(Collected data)
┏━━
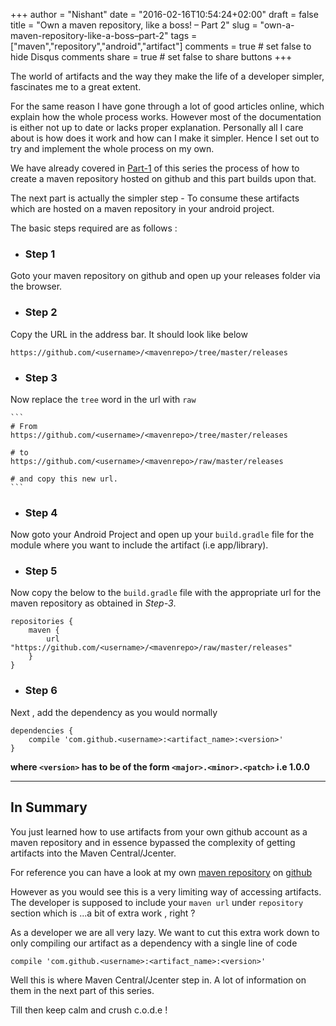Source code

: +++
author = "Nishant"
date = "2016-02-16T10:54:24+02:00"
draft = false
title = "Own a maven repository, like a boss! – Part 2"
slug = "own-a-maven-repository-like-a-boss–part-2"
tags = ["maven","repository","android","artifact"]
comments = true     # set false to hide Disqus comments
share = true        # set false to share buttons
+++

The world of artifacts and the way they make the life of a developer simpler, fascinates me to a great extent.

For the same reason I have gone through a lot of good articles online, which explain how the whole process works. However most of the documentation is either not up to date or lacks proper explanation. Personally all I care about is how does it work and how can I make it simpler. Hence I set out to try and implement the whole process on my own.

We have already covered in [Part-1](/own-a-maven-repository-like-a-boss–part-1) of this series the process of how to create a maven repository hosted on github and this part builds upon that.

The next part is actually the simpler step - To consume these artifacts which are hosted on a maven repository in your android project.

The basic steps required are as follows :

+ ### **Step 1**
Goto your maven repository on github and open up your releases folder via the browser.

+ ### **Step 2**
Copy the URL in the address bar. It should look like below
```
https://github.com/<username>/<mavenrepo>/tree/master/releases
```

+ ### **Step 3**
Now replace the `tree` word in the url with `raw`

    ```
    # From
    https://github.com/<username>/<mavenrepo>/tree/master/releases

    # to
    https://github.com/<username>/<mavenrepo>/raw/master/releases

    # and copy this new url.
    ```

+ ### **Step 4**
Now goto your Android Project and open up your `build.gradle` file for the module where you want to include the artifact (i.e app/library).

+ ### **Step 5**
Now copy the below to the `build.gradle` file with the appropriate url for the maven repository as obtained in _Step-3_.
```
repositories {
    maven {
        url "https://github.com/<username>/<mavenrepo>/raw/master/releases"
    }
}
```

+ ### **Step 6**
Next , add the dependency as you would normally
```
dependencies {
    compile 'com.github.<username>:<artifact_name>:<version>'
}
```

**where `<version>` has to be of the form  `<major>.<minor>.<patch>` i.e 1.0.0**

---

## In Summary

You just learned how to use artifacts from your own github account as a maven repository and in essence bypassed the complexity of getting artifacts into the Maven Central/Jcenter.

For reference you can have a look at my own [maven repository](http://crushingcode.co/mavenrepo/) on [github](https://github.com/nisrulz/mavenrepo)

However as you would see this is a very limiting way of accessing artifacts.
The developer is supposed to include your `maven url` under `repository` section which is ...a bit of extra work , right ?

As a developer we are all very lazy. We want to cut this extra work down to only compiling our artifact as a dependency with a single line of code
```
compile 'com.github.<username>:<artifact_name>:<version>'
```

Well this is where Maven Central/Jcenter step in.
A lot of information on them in the next part of this series.

Till then keep calm and crush c.o.d.e !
┗━━
**Aim of the exercise**
The string "want" marks the lines to copy; report each of them from the data above.

**Answer space**
Now goto your Android Project and open up your `build.gradle` file for the module where you want to include the artifact (i.e app/library).
As a developer we are all very lazy. We want to cut this extra work down to only compiling our artifact as a dependency with a single line of code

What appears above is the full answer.